The new guard at Bellator MMA made another decidedly old-school acquisition this week, inking UFC O.G. Royce Gracie as its latest “national brand ambassador.”
Raise your hand if you saw that one coming.
Anybody?
No, you wouldn’t have.
After all, Gracie hasn’t fought since 2006-07, and in his last two professional bouts, he got smashed by Matt Hughes at UFC 60 and then tested positive for steroids following a win over Kazushi Sakuraba at Dynamite!! USA. His more recent public interactions have been limited to smiling for the camera during UFC events and a backstage altercation with Eddie Bravo after Metamoris 3 in March.
So, uh, what exactly is Bellator’s play here? What does it want with Gracie, who turns 48 in December, when it already has so many other retired (or soon to be retired) MMA stars under contract?
Gracie joins a lengthy list of UFC greats who’ve crossed the aisle to join up with the competition late in their fighting lives. Even more than SpikeTV‘s signing of 51-year-old Randy Couture last February, however, bringing Gracie on board feels like a purely symbolic gesture.
Perhaps one that’s meant to show that Bellator, its broadcast partners at SpikeTV and its corporate overlords at Viacom have not yet begun to fight.
It’s not so much a step forward for Scott Coker and Co. as it is a shoulder bump to the UFC as the two organizations pass each other in the high school cafeteria. Just a little love tap to let the boys in Las Vegas know Bellator is still out there. Still with a little bit of money in its pocket.
Prior to this week, Gracie remained arguably the most iconic fighter in UFC history. His family helped start the company and pioneered the MMA pay-per-view model as a way of popularizing the Gracie Jiu-Jitsu brand. To have a guy like that suddenly and rather unceremoniously defect, it has to mean something.
For one thing, it means Bellator made him the more financially appealing offer, which is kind of a sad commentary in its own right. And hey, if the officials at Bellator are willing to celebrate (read: pay) Gracie in a way the UFC is not, kudos to them. And if Gracie is willing to sacrifice his relationship with his former employer to do it, more power to him.
In the wake of their departures, the UFC has done its best to paint over the memories of guys like Couture, Tito Ortiz and Frank Shamrock. That doesn’t seem possible with Gracie, unless the promotion means to completely disavow its own origin story.
But while Gracie was tremendously important to the UFC’s history, it remains a mystery what he’ll bring to Bellator in the present tense. According to a statement released by the organization on Tuesday, Gracie will “host seminars, be involved in autograph and promotional appearances, as well as aiding in the international expansion of Bellator around the world.”
That’s all fine and good, but piggybacking on Gracie’s image can only take Bellator so far. There’s no serious way it can position itself as the real heir to his greatness, and it’s been so long since he actually accomplished anything of substance, his worth to a company where he has no history feels speculative at best.
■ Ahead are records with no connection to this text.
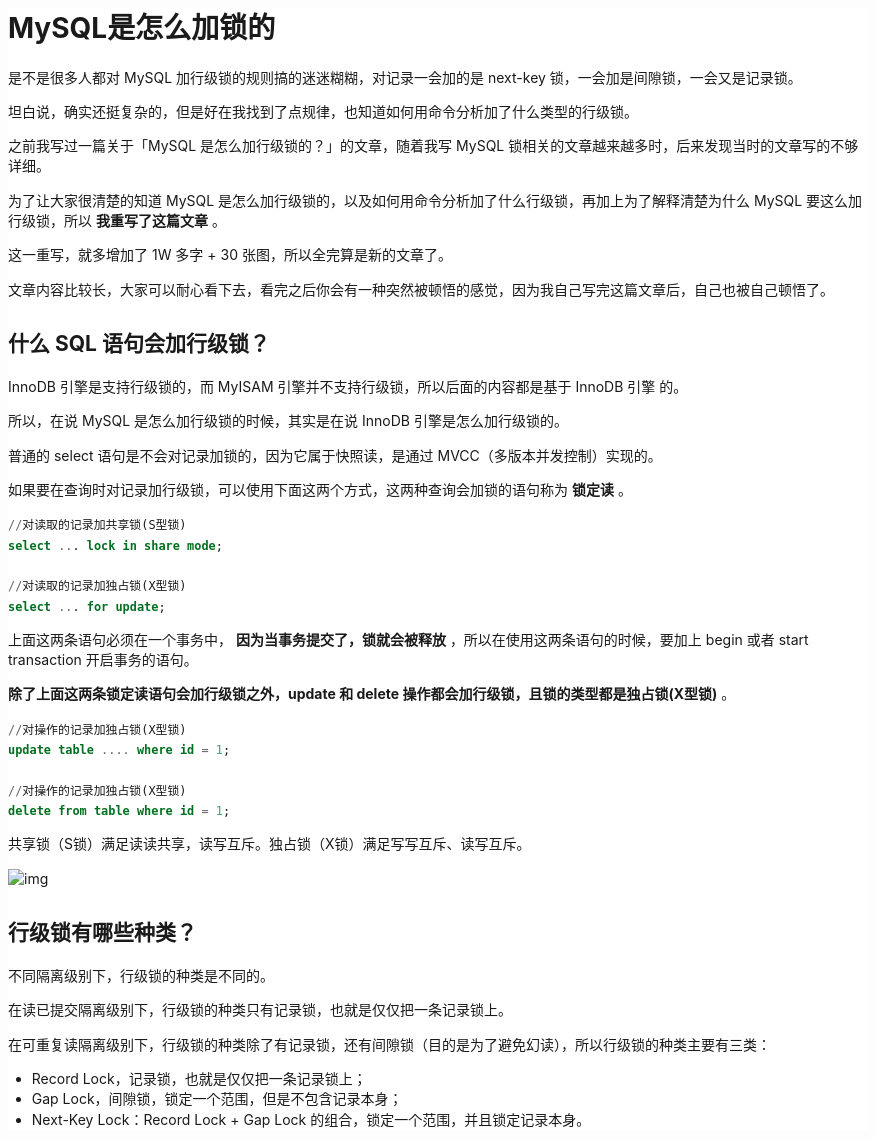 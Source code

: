 # MySQL是怎么加锁的

是不是很多人都对 MySQL 加行级锁的规则搞的迷迷糊糊，对记录一会加的是 next-key 锁，一会加是间隙锁，一会又是记录锁。

坦白说，确实还挺复杂的，但是好在我找到了点规律，也知道如何用命令分析加了什么类型的行级锁。

之前我写过一篇关于「MySQL 是怎么加行级锁的？」的文章，随着我写 MySQL 锁相关的文章越来越多时，后来发现当时的文章写的不够详细。

为了让大家很清楚的知道 MySQL 是怎么加行级锁的，以及如何用命令分析加了什么行级锁，再加上为了解释清楚为什么 MySQL 要这么加行级锁，所以 **我重写了这篇文章** 。

这一重写，就多增加了 1W 多字 + 30 张图，所以全完算是新的文章了。

文章内容比较长，大家可以耐心看下去，看完之后你会有一种突然被顿悟的感觉，因为我自己写完这篇文章后，自己也被自己顿悟了。

## 什么 SQL 语句会加行级锁？

InnoDB 引擎是支持行级锁的，而 MyISAM 引擎并不支持行级锁，所以后面的内容都是基于 InnoDB 引擎 的。

所以，在说 MySQL 是怎么加行级锁的时候，其实是在说 InnoDB 引擎是怎么加行级锁的。

普通的 select 语句是不会对记录加锁的，因为它属于快照读，是通过 MVCC（多版本并发控制）实现的。

如果要在查询时对记录加行级锁，可以使用下面这两个方式，这两种查询会加锁的语句称为 **锁定读** 。

```sql
//对读取的记录加共享锁(S型锁)
select ... lock in share mode;

//对读取的记录加独占锁(X型锁)
select ... for update;
```

上面这两条语句必须在一个事务中， **因为当事务提交了，锁就会被释放** ，所以在使用这两条语句的时候，要加上 begin 或者 start transaction 开启事务的语句。

 **除了上面这两条锁定读语句会加行级锁之外，update 和 delete 操作都会加行级锁，且锁的类型都是独占锁(X型锁)** 。

```sql
//对操作的记录加独占锁(X型锁)
update table .... where id = 1;

//对操作的记录加独占锁(X型锁)
delete from table where id = 1;
```

共享锁（S锁）满足读读共享，读写互斥。独占锁（X锁）满足写写互斥、读写互斥。

![img](https://mc.wsh-study.com/mkdocs/MySQL是怎么加锁的/1.png)

## 行级锁有哪些种类？

不同隔离级别下，行级锁的种类是不同的。

在读已提交隔离级别下，行级锁的种类只有记录锁，也就是仅仅把一条记录锁上。

在可重复读隔离级别下，行级锁的种类除了有记录锁，还有间隙锁（目的是为了避免幻读），所以行级锁的种类主要有三类：

- Record Lock，记录锁，也就是仅仅把一条记录锁上；
- Gap Lock，间隙锁，锁定一个范围，但是不包含记录本身；
- Next-Key Lock：Record Lock + Gap Lock 的组合，锁定一个范围，并且锁定记录本身。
Clearly, he’s more limited as a spokesman than Couture, Shamrock or even Ortiz. Spike could give him the documentary treatment, but it doesn’t own the rights to any of his fights. It could hand him some sort of reality show—which seems to be Spike’s go-to move, anyway—but early tries at doing that for other guys (see: Fight Master, Gym Rescue) haven’t exactly been stellar.
Nobody, and I mean nobody, wants to see Gracie show up on Impact Wrestling, ball-peen hammer in hand.
So, what else does Gracie do that is of any value to Bellator? Shake hands and kiss babies, as the above statement suggests? Stand quietly in the audience as a Spike graphic trumpets him as an “MMA Hall of Famer”? Provide some sage sound bites for Emanuel Newton’s upcoming title defense against Linton Vassell?
No, unless Bellator is about to spring some master plan on us, my guess is that it signed Gracie out from under the UFC’s nose merely to prove it could. Now the man who first brought MMA to the American masses, who first popularized those three little letters and first got his hand raised inside the Octagon, doesn’t work there anymore.
Maybe at this point Gracie is just a metaphor, but having him around still has some meaning.
At some point, though, it’d be nice to see Bellator move beyond symbolism. We already knew the company had the wherewithal to smuggle away the relics of the UFC’s past.
If it really wants to make a splash, it needs to steal a piece of MMA’s future.